Mais cette commission reste utile. D'autres appellations ont aussi ce type de démarche. A Madiran (1 600 ha), une veille existe depuis les années 1990. Son déroulement a été modifié au fur et à mesure des années, car les surfaces visées allaient en progressant. Cette année, le contrôle n'a porté que sur les exploitations entrant dans un créneau de critères, afin de diminuer les surfaces visées. Une grande majorité des surfaces viticoles bénéficie d'un conseil en éclaircissage, ce qui allège le travail de contrôle.
A Fronton (2 200 ha), des parcelles sont contrôlées pour la troisième fois. Les deux premières années, toutes les surfaces de dix exploitations tirées au sort (sur les 180 de l'appellation) ont fait l'objet d'un passage. Cette année, toutes les exploitations ont été contrôlées. Quatre parcelles par exploitation sont visitées (chacune représentant l'un des quatre cépages principaux). Cette été, après un second passage, il restait quelques parcelles sur lesquelles aucun éclaircissage n'avait été effectué malgré le courrier adressé. ' Mais demain, lorsque le décret aura été revu, ces parcelles pourront être déclassées. Aujourd'hui, elles font l'objet d'une démarche pédagogique ', observe Olivier Cabirol, directeur du syndicat de Fronton.

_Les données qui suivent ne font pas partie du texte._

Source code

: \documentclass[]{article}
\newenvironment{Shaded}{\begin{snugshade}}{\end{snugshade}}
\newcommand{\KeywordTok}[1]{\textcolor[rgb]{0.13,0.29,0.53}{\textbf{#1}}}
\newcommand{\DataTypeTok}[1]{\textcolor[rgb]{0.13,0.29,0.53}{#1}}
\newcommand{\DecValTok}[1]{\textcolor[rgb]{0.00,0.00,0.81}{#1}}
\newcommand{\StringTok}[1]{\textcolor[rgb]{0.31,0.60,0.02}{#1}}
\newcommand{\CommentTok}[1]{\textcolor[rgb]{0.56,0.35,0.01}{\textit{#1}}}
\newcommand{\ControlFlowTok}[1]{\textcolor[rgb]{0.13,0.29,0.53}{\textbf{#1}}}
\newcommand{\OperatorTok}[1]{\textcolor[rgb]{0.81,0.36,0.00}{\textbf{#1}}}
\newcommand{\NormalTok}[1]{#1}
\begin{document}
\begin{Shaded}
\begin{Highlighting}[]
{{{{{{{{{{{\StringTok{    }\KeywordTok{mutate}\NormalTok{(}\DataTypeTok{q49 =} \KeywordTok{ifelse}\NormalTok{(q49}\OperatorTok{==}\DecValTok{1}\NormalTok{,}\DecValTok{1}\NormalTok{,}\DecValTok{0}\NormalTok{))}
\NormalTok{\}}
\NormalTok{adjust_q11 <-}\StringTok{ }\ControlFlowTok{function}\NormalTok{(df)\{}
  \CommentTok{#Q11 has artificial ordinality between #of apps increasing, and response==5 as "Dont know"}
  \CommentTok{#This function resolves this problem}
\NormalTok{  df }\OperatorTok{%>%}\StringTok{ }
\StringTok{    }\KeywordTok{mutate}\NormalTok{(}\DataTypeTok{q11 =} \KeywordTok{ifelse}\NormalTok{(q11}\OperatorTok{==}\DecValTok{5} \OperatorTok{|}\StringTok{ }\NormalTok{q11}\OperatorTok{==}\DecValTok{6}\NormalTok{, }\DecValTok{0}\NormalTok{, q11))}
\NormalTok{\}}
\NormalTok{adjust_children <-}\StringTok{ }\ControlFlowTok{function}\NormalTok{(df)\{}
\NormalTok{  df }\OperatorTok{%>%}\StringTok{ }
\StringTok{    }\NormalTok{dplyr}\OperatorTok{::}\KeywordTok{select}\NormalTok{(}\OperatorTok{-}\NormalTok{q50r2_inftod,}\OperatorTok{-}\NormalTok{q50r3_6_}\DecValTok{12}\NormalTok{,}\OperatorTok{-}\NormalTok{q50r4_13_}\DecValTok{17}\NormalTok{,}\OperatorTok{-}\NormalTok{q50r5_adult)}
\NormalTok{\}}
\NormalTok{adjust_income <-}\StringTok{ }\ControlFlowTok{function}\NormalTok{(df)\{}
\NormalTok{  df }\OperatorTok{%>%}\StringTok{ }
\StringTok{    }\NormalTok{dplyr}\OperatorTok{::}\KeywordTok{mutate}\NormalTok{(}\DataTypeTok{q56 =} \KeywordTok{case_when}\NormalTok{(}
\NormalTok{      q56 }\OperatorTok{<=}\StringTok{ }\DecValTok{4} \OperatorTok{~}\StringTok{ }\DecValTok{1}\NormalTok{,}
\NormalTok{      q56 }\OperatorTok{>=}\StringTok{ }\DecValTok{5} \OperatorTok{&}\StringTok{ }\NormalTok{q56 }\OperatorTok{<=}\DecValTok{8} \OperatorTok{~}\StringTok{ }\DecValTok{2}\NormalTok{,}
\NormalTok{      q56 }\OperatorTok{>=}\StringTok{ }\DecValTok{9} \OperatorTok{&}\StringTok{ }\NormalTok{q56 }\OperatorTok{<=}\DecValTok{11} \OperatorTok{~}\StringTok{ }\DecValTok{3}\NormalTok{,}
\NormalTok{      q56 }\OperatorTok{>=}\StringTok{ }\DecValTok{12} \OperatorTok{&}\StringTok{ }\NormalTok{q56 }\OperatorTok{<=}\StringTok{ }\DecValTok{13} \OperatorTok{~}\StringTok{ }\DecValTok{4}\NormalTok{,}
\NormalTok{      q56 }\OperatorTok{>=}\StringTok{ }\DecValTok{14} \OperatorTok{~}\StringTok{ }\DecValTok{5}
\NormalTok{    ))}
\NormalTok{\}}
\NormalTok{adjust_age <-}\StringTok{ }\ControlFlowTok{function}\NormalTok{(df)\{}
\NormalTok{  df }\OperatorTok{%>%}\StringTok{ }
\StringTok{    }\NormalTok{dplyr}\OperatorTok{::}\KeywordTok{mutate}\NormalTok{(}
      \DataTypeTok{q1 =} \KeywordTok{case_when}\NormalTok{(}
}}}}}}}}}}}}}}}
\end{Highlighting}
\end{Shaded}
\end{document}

Une telle organisation n'existe que grâce à l'initiative des syndicats d'appellation. Si beaucoup de producteurs l'encouragent, cette démarche sera plus facile à mettre en place. Cette commission sert alors plus à la prévention qu'à la répression, car la majorité des producteurs ont intégré dans leurs pratiques le respect des conditions de production et de rendement au niveau des parcelles. Maintenant faut-il encore que l'ensemble des producteurs soient partisans du respect d'un rendement à la parcelle.